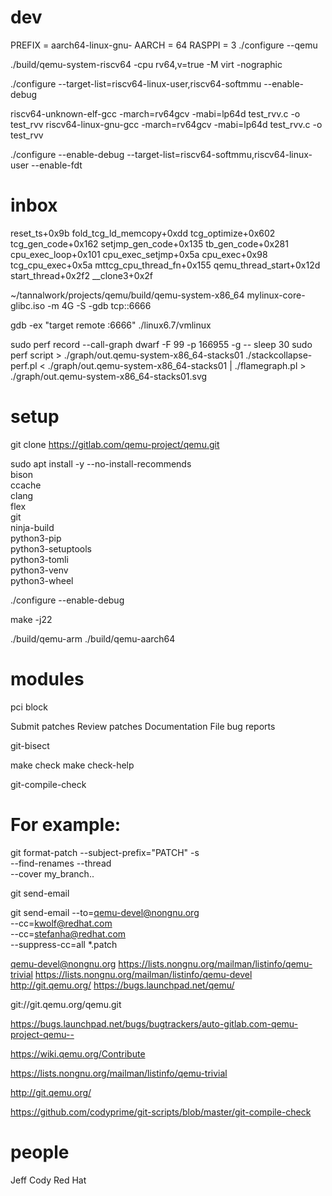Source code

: 
# dev

PREFIX = aarch64-linux-gnu-
AARCH = 64
RASPPI = 3
./configure --qemu

./build/qemu-system-riscv64 -cpu rv64,v=true -M virt -nographic

./configure --target-list=riscv64-linux-user,riscv64-softmmu --enable-debug

riscv64-unknown-elf-gcc -march=rv64gcv -mabi=lp64d test_rvv.c -o test_rvv
riscv64-linux-gnu-gcc -march=rv64gcv -mabi=lp64d test_rvv.c -o test_rvv

./configure --enable-debug --target-list=riscv64-softmmu,riscv64-linux-user --enable-fdt

# inbox

reset_ts+0x9b
fold_tcg_ld_memcopy+0xdd
tcg_optimize+0x602
tcg_gen_code+0x162
setjmp_gen_code+0x135
tb_gen_code+0x281
cpu_exec_loop+0x101
cpu_exec_setjmp+0x5a
cpu_exec+0x98
tcg_cpu_exec+0x5a
mttcg_cpu_thread_fn+0x155
qemu_thread_start+0x12d
start_thread+0x2f2
__clone3+0x2f

~/tannalwork/projects/qemu/build/qemu-system-x86_64 mylinux-core-glibc.iso -m 4G -S -gdb tcp::6666

gdb -ex "target remote :6666" ./linux6.7/vmlinux

sudo perf record --call-graph dwarf -F 99 -p 166955 -g -- sleep 30
sudo perf script > ./graph/out.qemu-system-x86_64-stacks01
./stackcollapse-perf.pl < ./graph/out.qemu-system-x86_64-stacks01 | ./flamegraph.pl > ./graph/out.qemu-system-x86_64-stacks01.svg


# setup

git clone https://gitlab.com/qemu-project/qemu.git

sudo apt install -y --no-install-recommends \
        bison \
        ccache \
        clang  \
        flex \
        git \
        ninja-build \
        python3-pip \
        python3-setuptools \
        python3-tomli \
        python3-venv \
        python3-wheel

./configure --enable-debug 

make -j22

./build/qemu-arm
./build/qemu-aarch64


# modules

pci block

Submit patches
Review patches
Documentation
File bug reports

git-bisect

make check
make check-help


git-compile-check

# For example:
git format-patch --subject-prefix="PATCH" -s \
                 --find-renames --thread     \
                 --cover my_branch..


git send-email

git send-email --to=qemu-devel@nongnu.org \
               --cc=kwolf@redhat.com      \
               --cc=stefanha@redhat.com   \
               --suppress-cc=all *.patch


qemu-devel@nongnu.org
https://lists.nongnu.org/mailman/listinfo/qemu-trivial
https://lists.nongnu.org/mailman/listinfo/qemu-devel
http://git.qemu.org/
https://bugs.launchpad.net/qemu/

git://git.qemu.org/qemu.git

https://bugs.launchpad.net/bugs/bugtrackers/auto-gitlab.com-qemu-project-qemu--

https://wiki.qemu.org/Contribute

https://lists.nongnu.org/mailman/listinfo/qemu-trivial

http://git.qemu.org/

https://github.com/codyprime/git-scripts/blob/master/git-compile-check

# people

Jeff Cody Red Hat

━━━━━━

Determine the number of lines in the data that contain "mabi" as a word or string, and state only that number.

Solved exercise: 2